Determination of the capacitance of solid-state potentiometric sensors: An electrochemical time-of-flight method

A dual microelectrode electrochemical time-of-flight technique in which diffusion flux of Ag+, Cl-, or H+ ions electrochemically produced at a generator electrode is measured by recording potential-time transients with Ag, Ag/AgCl, or iridium oxide potentiometric microsensors, respectively, is developed. The generator and microsensor electrodes are typically spaced by 50-100 mu m and are incorporated in the lithographically fabricated thin-layer-type devices. Under conditions of moderate rates of the ion electrogeneration, the potential-time (E-t) transients recorded with the three microsensors show excellent agreement with theory involving linear diffusion equations and the experimentally determined Nernstian slopes of the microsensors.

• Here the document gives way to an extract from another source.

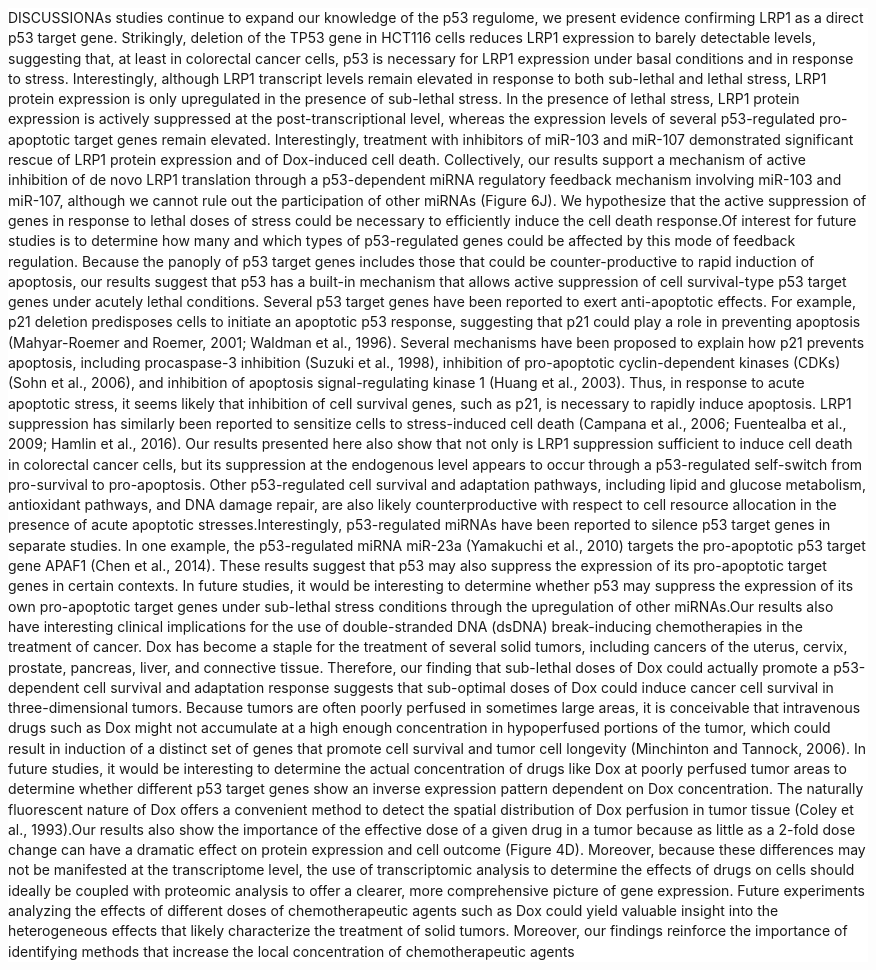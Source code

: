 DISCUSSIONAs studies continue to expand our knowledge of the p53 regulome, we present evidence confirming LRP1 as a direct p53 target gene. Strikingly, deletion of the TP53 gene in HCT116 cells reduces LRP1 expression to barely detectable levels, suggesting that, at least in colorectal cancer cells, p53 is necessary for LRP1 expression under basal conditions and in response to stress. Interestingly, although LRP1 transcript levels remain elevated in response to both sub-lethal and lethal stress, LRP1 protein expression is only upregulated in the presence of sub-lethal stress. In the presence of lethal stress, LRP1 protein expression is actively suppressed at the post-transcriptional level, whereas the expression levels of several p53-regulated pro-apoptotic target genes remain elevated. Interestingly, treatment with inhibitors of miR-103 and miR-107 demonstrated significant rescue of LRP1 protein expression and of Dox-induced cell death. Collectively, our results support a mechanism of active inhibition of de novo LRP1 translation through a p53-dependent miRNA regulatory feedback mechanism involving miR-103 and miR-107, although we cannot rule out the participation of other miRNAs (Figure 6J). We hypothesize that the active suppression of genes in response to lethal doses of stress could be necessary to efficiently induce the cell death response.Of interest for future studies is to determine how many and which types of p53-regulated genes could be affected by this mode of feedback regulation. Because the panoply of p53 target genes includes those that could be counter-productive to rapid induction of apoptosis, our results suggest that p53 has a built-in mechanism that allows active suppression of cell survival-type p53 target genes under acutely lethal conditions. Several p53 target genes have been reported to exert anti-apoptotic effects. For example, p21 deletion predisposes cells to initiate an apoptotic p53 response, suggesting that p21 could play a role in preventing apoptosis (Mahyar-Roemer and Roemer, 2001; Waldman et al., 1996). Several mechanisms have been proposed to explain how p21 prevents apoptosis, including procaspase-3 inhibition (Suzuki et al., 1998), inhibition of pro-apoptotic cyclin-dependent kinases (CDKs) (Sohn et al., 2006), and inhibition of apoptosis signal-regulating kinase 1 (Huang et al., 2003). Thus, in response to acute apoptotic stress, it seems likely that inhibition of cell survival genes, such as p21, is necessary to rapidly induce apoptosis. LRP1 suppression has similarly been reported to sensitize cells to stress-induced cell death (Campana et al., 2006; Fuentealba et al., 2009; Hamlin et al., 2016). Our results presented here also show that not only is LRP1 suppression sufficient to induce cell death in colorectal cancer cells, but its suppression at the endogenous level appears to occur through a p53-regulated self-switch from pro-survival to pro-apoptosis. Other p53-regulated cell survival and adaptation pathways, including lipid and glucose metabolism, antioxidant pathways, and DNA damage repair, are also likely counterproductive with respect to cell resource allocation in the presence of acute apoptotic stresses.Interestingly, p53-regulated miRNAs have been reported to silence p53 target genes in separate studies. In one example, the p53-regulated miRNA miR-23a (Yamakuchi et al., 2010) targets the pro-apoptotic p53 target gene APAF1 (Chen et al., 2014). These results suggest that p53 may also suppress the expression of its pro-apoptotic target genes in certain contexts. In future studies, it would be interesting to determine whether p53 may suppress the expression of its own pro-apoptotic target genes under sub-lethal stress conditions through the upregulation of other miRNAs.Our results also have interesting clinical implications for the use of double-stranded DNA (dsDNA) break-inducing chemotherapies in the treatment of cancer. Dox has become a staple for the treatment of several solid tumors, including cancers of the uterus, cervix, prostate, pancreas, liver, and connective tissue. Therefore, our finding that sub-lethal doses of Dox could actually promote a p53-dependent cell survival and adaptation response suggests that sub-optimal doses of Dox could induce cancer cell survival in three-dimensional tumors. Because tumors are often poorly perfused in sometimes large areas, it is conceivable that intravenous drugs such as Dox might not accumulate at a high enough concentration in hypoperfused portions of the tumor, which could result in induction of a distinct set of genes that promote cell survival and tumor cell longevity (Minchinton and Tannock, 2006). In future studies, it would be interesting to determine the actual concentration of drugs like Dox at poorly perfused tumor areas to determine whether different p53 target genes show an inverse expression pattern dependent on Dox concentration. The naturally fluorescent nature of Dox offers a convenient method to detect the spatial distribution of Dox perfusion in tumor tissue (Coley et al., 1993).Our results also show the importance of the effective dose of a given drug in a tumor because as little as a 2-fold dose change can have a dramatic effect on protein expression and cell outcome (Figure 4D). Moreover, because these differences may not be manifested at the transcriptome level, the use of transcriptomic analysis to determine the effects of drugs on cells should ideally be coupled with proteomic analysis to offer a clearer, more comprehensive picture of gene expression. Future experiments analyzing the effects of different doses of chemotherapeutic agents such as Dox could yield valuable insight into the heterogeneous effects that likely characterize the treatment of solid tumors. Moreover, our findings reinforce the importance of identifying methods that increase the local concentration of chemotherapeutic agents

However, when the generator current, or the initial concentration of the primary ion of interest is low, appreciable delays in the recorded E-t transients are observed due to the finite capacitance of the micropotentiometric sensors. The recorded delay in the E-t transients can be quantitatively accounted for by including the sensor capacitance (C) in the theoretical description of the transients. Direct comparison between the theoretical and the experimental E-t transients yields the sensor's capacitance. This capability of our new technique is unique in that it allows determination of the capacitance of a potentiometric sensor at open circuit. In the cases of silver electrodes, this method results in C = 31 +/- 2 mu F/ cm(2), a value that is in agreement with those obtained by other methods. The results for silver chloride sensors yield a C in the range of 100-140 +/- 10 mu F/cm(2). The specific values depend on sensor preparation and the resulting roughness of the Ag/AgCl interface. Iridium oxide sensors show a capacitance that linearly depends on the thickness of the film. Specific capacitance of these microporous films was determined to be 59 +/- 6 F/cm(3).